Proseguendo nella lettura, non solo accade di tornare, stupiti e partecipi, a libri già letti e amati, ma di sentire vivo il bisogno di rileggerli con il più e il tanto che Perrella ci consegna. Da Bilenchi a D’Arzo, da Samonà a Fenoglio, da Chiaromonte a Fortini, da Prisco a Rea.

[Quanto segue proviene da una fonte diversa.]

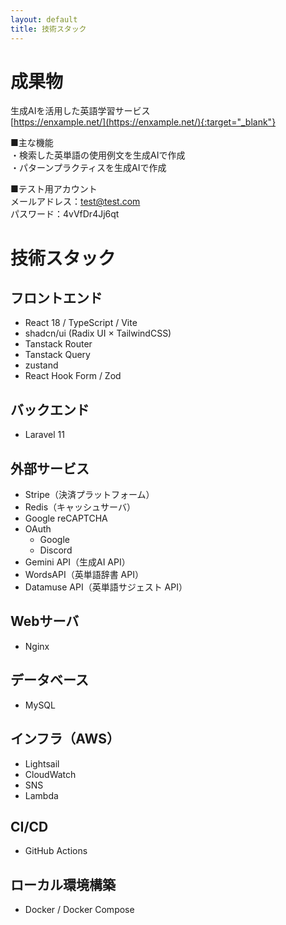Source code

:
 ```yaml
---
layout: default
title: 技術スタック
---
```


# 成果物
生成AIを活用した英語学習サービス  
[https://enxample.net/](https://enxample.net/){:target="_blank"}  

■主な機能  
・検索した英単語の使用例文を生成AIで作成  
・パターンプラクティスを生成AIで作成  

■テスト用アカウント  
メールアドレス：test@test.com  
パスワード：4vVfDr4Jj6qt  

# 技術スタック

## フロントエンド
- React 18 / TypeScript / Vite
- shadcn/ui (Radix UI × TailwindCSS)
- Tanstack Router
- Tanstack Query
- zustand
- React Hook Form / Zod

## バックエンド
- Laravel 11

## 外部サービス
- Stripe（決済プラットフォーム）
- Redis（キャッシュサーバ）
- Google reCAPTCHA
- OAuth
  - Google
  - Discord
  <!-- - Instagram -->
- Gemini API（生成AI API）
- WordsAPI（英単語辞書 API）
- Datamuse API（英単語サジェスト API）

## Webサーバ
- Nginx

## データベース
- MySQL

## インフラ（AWS）
- Lightsail
- CloudWatch
- SNS
- Lambda

## CI/CD
- GitHub Actions

## ローカル環境構築
- Docker / Docker Compose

E le acuzie di Garboli, le pagine nascoste di Loria, fino a Parise, a Calvino, a La Capria, gli ultimi tre fra i più presenti e indagati, questi “antenati” si presentano come testimoni vivi e pressanti di una modernità di cui siamo ancora gli sconcertati inquilini.

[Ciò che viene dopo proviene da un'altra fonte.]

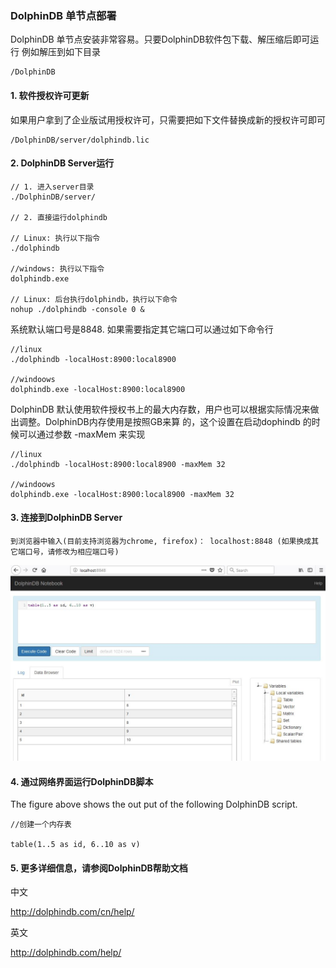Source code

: ### DolphinDB 单节点部署
DolphinDB 单节点安装非常容易。只要DolphinDB软件包下载、解压缩后即可运行
例如解压到如下目录

```
/DolphinDB
```

#### 1. 软件授权许可更新

如果用户拿到了企业版试用授权许可，只需要把如下文件替换成新的授权许可即可

```
/DolphinDB/server/dolphindb.lic
```

#### 2. DolphinDB Server运行

```
// 1. 进入server目录
./DolphinDB/server/

// 2. 直接运行dolphindb

// Linux: 执行以下指令
./dolphindb

//windows: 执行以下指令
dolphindb.exe

// Linux: 后台执行dolphindb，执行以下命令
nohup ./dolphindb -console 0 &
```

系统默认端口号是8848. 如果需要指定其它端口可以通过如下命令行

```
//linux
./dolphindb -localHost:8900:local8900

//windoows
dolphindb.exe -localHost:8900:local8900
```

DolphinDB 默认使用软件授权书上的最大内存数，用户也可以根据实际情况来做出调整。DolphinDB内存使用是按照GB来算
的，这个设置在启动dophindb 的时候可以通过参数 -maxMem 来实现

```
//linux
./dolphindb -localHost:8900:local8900 -maxMem 32

//windoows
dolphindb.exe -localHost:8900:local8900 -maxMem 32
```

#### 3. 连接到DolphinDB Server

```
到浏览器中输入(目前支持浏览器为chrome, firefox)： localhost:8848 (如果换成其它端口号，请修改为相应端口号)
```
![](images/single_web.JPG)

#### 4. 通过网络界面运行DolphinDB脚本

The figure above shows the out put of the following DolphinDB script.

```
//创建一个内存表

table(1..5 as id, 6..10 as v)

```

#### 5. 更多详细信息，请参阅DolphinDB帮助文档
中文

http://dolphindb.com/cn/help/

英文

http://dolphindb.com/help/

Le tessiture tenere e spietate di Parise nei Sillabari, le geografie fantastiche ed esatte di Calvino ne Le città invisibili, l’estraneità sofferente della Ortese nel Porto di Toledo, i bagliori di un’impossibile armonia di cui La Capria va ancora cogliendo i riflessi, e i luoghi delle narrazioni, le ragioni che le hanno generate, le spinte segrete che le hanno rese necessarie e durevoli: sono materia di un’indagine densa e acuminata e questa indagine è frutto anzitutto di un amore forte e saldo per la scrittura. Di più, come nelle intenzioni del suo autore, questo libro invita a ripercorrere e a comprendere un mondo che «senza la conoscenza dei suoi scrittori, rischiamo si trasformi in una pagina bianca deserta di segni significativi, una pagina illeggibile e triste».